Babylon 5 creator Joe Straczynski often spoke of Ivanova's supposedly "Russian" temperament and character. His comments, as well as Ivanova's own quips, hint that her world view may have been shaped by the history of the Russian people. In the future Earth shown on Babylon 5, the Russian people have united in a consortium and are clearly an important power on Earth. Yet, if Ivanova is any example, they remember vividly more difficult times under czars and communism. Although she is not openly religious, Ivanova is established as ethnically Jewish when she sits Shiva after her father's death in season one, and is seen also lighting a menorah. An old friend of her family, a man she refers to as "uncle" who is a rabbi, visits her after her father's death and she comes to accept her faith, if only in private. She does appear to have a belief in God, and she occasionally "talks" to God (in a rather joking manner) under her breath in a few episodes of the series. However, she keeps other aspects of her religious beliefs largely to herself, such as how strictly she follows the Jewish dietary laws, since in the episode "Messages from Earth", Marcus procures a freshly prepared plate of bacon and eggs for her as a surprise to which she does not overtly object; bacon being generally avoided by observant Jews as it comes from pigs, which are specifically listed in the Torah as an unclean animal, and thus not kosher.

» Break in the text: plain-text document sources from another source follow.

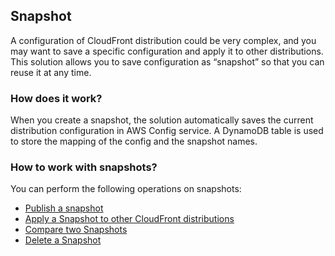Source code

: ## Snapshot

A configuration of CloudFront distribution could be very complex, and you may want to save a specific configuration and apply it to other distributions. This solution allows you to save configuration as “snapshot” so that you can reuse it at any time.

### How does it work?
When you create a snapshot, the solution automatically saves the current distribution configuration in AWS Config service. A DynamoDB table is used to store the mapping of the config and the snapshot names. 

### How to work with snapshots?

You can perform the following operations on snapshots:

- [Publish a snapshot](publish-snapshot.md)
- [Apply a Snapshot to other CloudFront distributions](apply-snapshot.md)
- [Compare two Snapshots](compare-snapshot.md)
- [Delete a Snapshot](delete-snapshot.md)

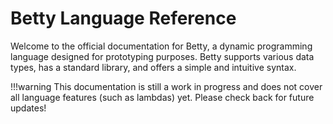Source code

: # Betty Language Reference

Welcome to the official documentation for Betty, a dynamic programming language designed for prototyping purposes. Betty supports various data types, has a standard library, and offers a simple and intuitive syntax.

!!!warning
    This documentation is still a work in progress and does not cover all language features (such as lambdas) yet. Please check back for future updates!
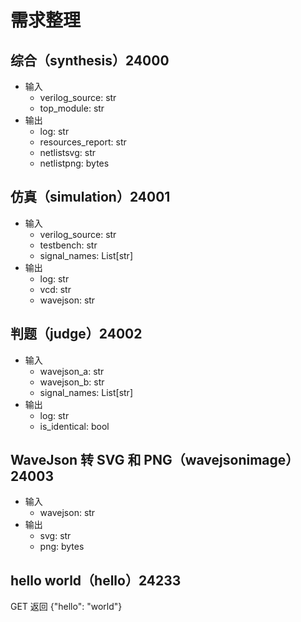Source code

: # 需求整理

## 综合（synthesis）24000

- 输入
    - verilog_source: str
    - top_module: str
- 输出
    - log: str
    - resources_report: str
    - netlistsvg: str
    - netlistpng: bytes

## 仿真（simulation）24001

- 输入
    - verilog_source: str
    - testbench: str
    - signal_names: List[str]
- 输出
    - log: str
    - vcd: str
    - wavejson: str

## 判题（judge）24002

- 输入
    - wavejson_a: str
    - wavejson_b: str
    - signal_names: List[str]
- 输出
    - log: str
    - is_identical: bool

## WaveJson 转 SVG 和 PNG（wavejsonimage）24003

- 输入
    - wavejson: str
- 输出
    - svg: str
    - png: bytes

## hello world（hello）24233

GET 返回 {"hello": "world"}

Ivanova is promoted several times during the series. She starts as a lieutenant commander, and is promoted to full commander in the second season. At the end of the fourth season, she is made captain. In "Sleeping in Light" (the series finale, set 18 years after the events of the fifth season), it is revealed that she is a general. She retires from Earth Force in this episode and becomes "Ranger One", the head of the Rangers.

===Relationships===
Throughout her character arc in Babylon 5, Ivanova is involved in a series of relationships, during season one, an old flame, Malcolm Biggs comes to Babylon 5 eight years after their relationship ends to start a 'business' and rekindle his relationship with Ivanova, before she realizes he is an agent of the xenophobic Homeguard in the episode "The War Prayer".

All of Ivanova's relationships end badly, the most emphasized being her relationship with Marcus Cole, a Ranger assigned to Babylon 5 in 2260. While he falls in love with her early on, she does not begin a romantic relationship with him, possibly because of pain from her previous failed relationships.

Their story comes to a tragic ending in the year 2261, when she is gravely injured in an epic battle to liberate Earth from the dictatorship of President Morgan Clark, aboard the White Star, the Minbari doctors determine that her injuries are too severe for her survival. She is sent to Babylon 5 to be made comfortable as the fleet is going into battle, Marcus searches for a way to save her, until he finds Dr. Stephen Franklin's notes on The Alien Healing/Execution Device, a device that takes life energy from one individual and gives it to another.

Armed with the knowledge that it is stored for safekeeping on Babylon 5, he returns and uses it to save Ivanova's life, at the cost of his own. Only then does Ivanova realize the depth of Marcus' love for her. Mourning the loss, she requests that his body be preserved in cryogenic suspension, in the hopes that he could someday be revived.

===Talia Winters===
While not depicted explicitly in the show, it is strongly hinted that there was a lesbian relationship between Talia Winters and Ivanova.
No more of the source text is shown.